*** DATASET EXCERPTS ***

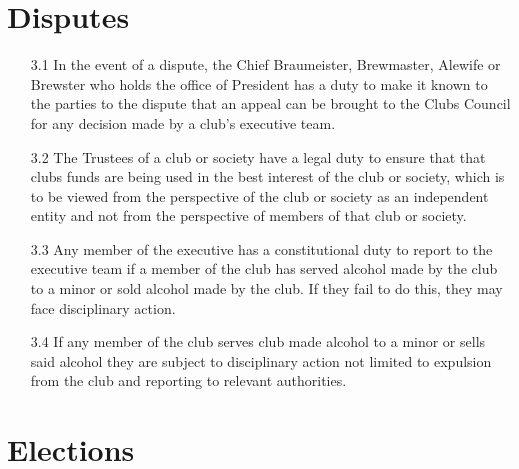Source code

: \documentclass{article}
\begin{document}
\section{Disputes}

\begin{enumerate}
    \item[3.1] In the event of a dispute, the Chief Braumeister, Brewmaster, Alewife or Brewster who holds the office of President has a duty to make it known to the parties to the dispute that an appeal can be brought to the Clubs Council for any decision made by a club’s executive team.
    \item[3.2] The Trustees of a club or society have a legal duty to ensure that that clubs funds are being used in the best interest of the club or society, which is to be viewed from the perspective of the club or society as an independent entity and not from the perspective of members of that club or society.
    \item[3.3] Any member of the executive has a constitutional duty to report to the executive team if a member of the club has served alcohol made by the club to a minor or sold alcohol made by the club. If they fail to do this, they may face disciplinary action.
    \item[3.4] If any member of the club serves club made alcohol to a minor or sells said alcohol they are subject to disciplinary action not limited to expulsion from the club and reporting to relevant authorities.
\end{enumerate}

\section{Elections}
\end{document}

*** End of DATASET EXCERPTS ***

Exact copy, no pictures: set down all the entries again as they stand.

Source code

: \documentclass{article}
\begin{document}
\section{Disputes}

\begin{enumerate}
    \item[3.1] In the event of a dispute, the Chief Braumeister, Brewmaster, Alewife or Brewster who holds the office of President has a duty to make it known to the parties to the dispute that an appeal can be brought to the Clubs Council for any decision made by a club’s executive team.
    \item[3.2] The Trustees of a club or society have a legal duty to ensure that that clubs funds are being used in the best interest of the club or society, which is to be viewed from the perspective of the club or society as an independent entity and not from the perspective of members of that club or society.
    \item[3.3] Any member of the executive has a constitutional duty to report to the executive team if a member of the club has served alcohol made by the club to a minor or sold alcohol made by the club. If they fail to do this, they may face disciplinary action.
    \item[3.4] If any member of the club serves club made alcohol to a minor or sells said alcohol they are subject to disciplinary action not limited to expulsion from the club and reporting to relevant authorities.
\end{enumerate}

\section{Elections}
\end{document}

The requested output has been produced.